Extract seasonality patterns from climate data with Fast Fourier Transform (FFT)

Tio Faizin
7 min readSep 10, 2020

Meteorology students hardly experience smooth and expeditious data analysis. When it comes to results, they oftentimes plunge to nebulous insights and vague conclusions. Despite how clearly the method used, meteorology students shouldn’t take the idea of being creative in handling the data for granted. The quality of results totally depends on how creative they scramble the data and extract its insights. Hence the better result quality comes the more beneficial explanation. For the practical instance, when harnessing the time series meteorological dataset on analysis, many students trivialize the existence of another possible domain on the dataset. Many students don’t treat the time series data as a signal or wave that related to many parameters such as frequency and period.

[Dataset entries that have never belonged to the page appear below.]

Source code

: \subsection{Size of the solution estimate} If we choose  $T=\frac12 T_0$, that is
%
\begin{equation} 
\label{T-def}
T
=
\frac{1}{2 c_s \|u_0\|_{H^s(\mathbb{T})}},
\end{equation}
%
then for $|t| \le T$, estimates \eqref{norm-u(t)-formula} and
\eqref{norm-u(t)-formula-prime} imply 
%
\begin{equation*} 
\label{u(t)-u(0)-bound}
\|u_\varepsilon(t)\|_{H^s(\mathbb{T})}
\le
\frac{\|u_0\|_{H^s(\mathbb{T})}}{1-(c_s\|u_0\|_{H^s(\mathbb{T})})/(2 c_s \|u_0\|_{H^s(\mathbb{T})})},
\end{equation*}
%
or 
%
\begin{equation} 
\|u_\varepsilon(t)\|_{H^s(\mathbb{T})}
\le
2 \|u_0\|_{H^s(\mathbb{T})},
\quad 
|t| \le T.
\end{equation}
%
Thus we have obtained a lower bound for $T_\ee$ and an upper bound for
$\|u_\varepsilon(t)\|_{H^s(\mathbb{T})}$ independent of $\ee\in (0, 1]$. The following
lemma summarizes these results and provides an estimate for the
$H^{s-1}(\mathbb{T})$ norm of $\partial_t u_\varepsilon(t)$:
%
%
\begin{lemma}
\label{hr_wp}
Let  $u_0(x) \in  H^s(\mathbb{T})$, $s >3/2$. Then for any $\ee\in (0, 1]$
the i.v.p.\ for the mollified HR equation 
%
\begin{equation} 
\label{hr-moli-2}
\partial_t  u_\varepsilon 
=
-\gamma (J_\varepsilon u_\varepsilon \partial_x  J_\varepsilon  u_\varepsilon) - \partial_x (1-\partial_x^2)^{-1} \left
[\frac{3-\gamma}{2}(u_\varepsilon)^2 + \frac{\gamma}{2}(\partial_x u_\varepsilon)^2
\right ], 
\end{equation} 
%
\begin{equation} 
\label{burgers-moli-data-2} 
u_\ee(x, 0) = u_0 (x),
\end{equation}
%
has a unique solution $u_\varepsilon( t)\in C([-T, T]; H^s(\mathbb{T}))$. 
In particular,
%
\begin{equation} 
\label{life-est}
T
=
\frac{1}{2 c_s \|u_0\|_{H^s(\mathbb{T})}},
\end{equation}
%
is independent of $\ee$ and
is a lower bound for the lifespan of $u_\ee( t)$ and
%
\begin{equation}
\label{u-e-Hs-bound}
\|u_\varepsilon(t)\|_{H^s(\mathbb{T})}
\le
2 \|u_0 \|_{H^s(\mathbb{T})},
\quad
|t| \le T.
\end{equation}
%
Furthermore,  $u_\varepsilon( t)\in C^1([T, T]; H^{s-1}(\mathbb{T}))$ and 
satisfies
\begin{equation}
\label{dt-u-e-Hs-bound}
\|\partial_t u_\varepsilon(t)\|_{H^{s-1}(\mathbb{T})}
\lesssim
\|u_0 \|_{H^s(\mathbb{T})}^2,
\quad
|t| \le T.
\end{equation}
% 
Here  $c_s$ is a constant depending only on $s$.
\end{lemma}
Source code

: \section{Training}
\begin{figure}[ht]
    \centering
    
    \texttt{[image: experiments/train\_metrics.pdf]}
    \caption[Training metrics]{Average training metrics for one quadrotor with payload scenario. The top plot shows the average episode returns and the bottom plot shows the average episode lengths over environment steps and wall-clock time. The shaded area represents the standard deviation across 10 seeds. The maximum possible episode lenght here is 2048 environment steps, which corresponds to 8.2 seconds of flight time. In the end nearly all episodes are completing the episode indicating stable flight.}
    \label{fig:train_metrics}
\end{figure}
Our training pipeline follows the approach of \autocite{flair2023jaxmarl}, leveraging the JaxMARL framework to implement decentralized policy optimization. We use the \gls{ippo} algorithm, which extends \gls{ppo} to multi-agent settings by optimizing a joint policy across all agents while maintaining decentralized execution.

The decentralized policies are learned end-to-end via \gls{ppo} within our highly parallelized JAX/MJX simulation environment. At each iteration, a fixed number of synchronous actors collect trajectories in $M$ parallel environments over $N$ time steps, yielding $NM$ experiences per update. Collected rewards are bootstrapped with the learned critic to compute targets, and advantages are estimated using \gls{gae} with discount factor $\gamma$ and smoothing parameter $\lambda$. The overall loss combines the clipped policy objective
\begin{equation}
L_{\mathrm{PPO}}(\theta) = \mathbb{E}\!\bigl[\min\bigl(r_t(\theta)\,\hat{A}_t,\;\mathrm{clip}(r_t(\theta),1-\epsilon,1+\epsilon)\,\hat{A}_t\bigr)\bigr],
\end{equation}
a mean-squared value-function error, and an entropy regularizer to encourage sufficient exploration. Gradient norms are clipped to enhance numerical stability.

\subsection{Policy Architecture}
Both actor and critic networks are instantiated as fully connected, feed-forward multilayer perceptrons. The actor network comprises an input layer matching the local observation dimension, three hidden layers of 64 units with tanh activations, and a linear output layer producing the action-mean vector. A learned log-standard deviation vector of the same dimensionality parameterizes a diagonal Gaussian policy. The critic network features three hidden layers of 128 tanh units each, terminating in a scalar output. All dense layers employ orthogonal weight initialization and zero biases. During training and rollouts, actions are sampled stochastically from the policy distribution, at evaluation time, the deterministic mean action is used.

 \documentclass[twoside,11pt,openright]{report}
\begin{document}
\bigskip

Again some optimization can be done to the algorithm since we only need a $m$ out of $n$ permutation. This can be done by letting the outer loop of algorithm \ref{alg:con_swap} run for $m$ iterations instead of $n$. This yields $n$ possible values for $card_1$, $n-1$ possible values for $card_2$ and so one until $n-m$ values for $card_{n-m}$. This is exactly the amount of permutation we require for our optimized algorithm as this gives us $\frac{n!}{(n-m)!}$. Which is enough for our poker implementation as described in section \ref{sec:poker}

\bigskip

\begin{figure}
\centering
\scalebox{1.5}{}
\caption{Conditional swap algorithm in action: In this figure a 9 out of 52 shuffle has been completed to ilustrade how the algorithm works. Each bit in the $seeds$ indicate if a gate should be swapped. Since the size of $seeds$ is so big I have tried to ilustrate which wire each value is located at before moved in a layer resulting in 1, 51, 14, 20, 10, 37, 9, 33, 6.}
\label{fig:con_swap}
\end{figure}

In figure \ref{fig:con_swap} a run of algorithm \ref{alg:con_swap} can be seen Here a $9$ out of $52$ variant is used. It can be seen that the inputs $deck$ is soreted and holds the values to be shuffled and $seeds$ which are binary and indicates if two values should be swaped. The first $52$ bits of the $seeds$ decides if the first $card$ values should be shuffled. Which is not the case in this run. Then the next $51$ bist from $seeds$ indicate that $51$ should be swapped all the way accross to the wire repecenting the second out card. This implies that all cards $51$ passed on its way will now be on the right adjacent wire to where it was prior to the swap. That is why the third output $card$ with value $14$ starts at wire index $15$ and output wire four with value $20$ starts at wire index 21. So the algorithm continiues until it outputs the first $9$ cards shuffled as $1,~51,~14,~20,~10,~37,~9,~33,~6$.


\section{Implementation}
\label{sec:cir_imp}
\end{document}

In this post, I’m going to show an uncomplicated example on how we use other possible domain of time series data -which is frequency- on analyzing meteorology phenomenon encompassing its practical step-by-step methods using python programming language.

Prepare the data

First things first, prepare the data that going to be analyzed. For example, I use 37-years daily precipitation from CHIRPS which is rainfall estimates from rain gauge and satellite observations. The data has been cropped at the specific BMKG Station in Bandung, named Cemara Weather Station. Since CHIRPS data more complete than BMKG data, I personally prefer to use CHIRPS rather than use BMKG data despite the considerable discrepancy in the data when compared.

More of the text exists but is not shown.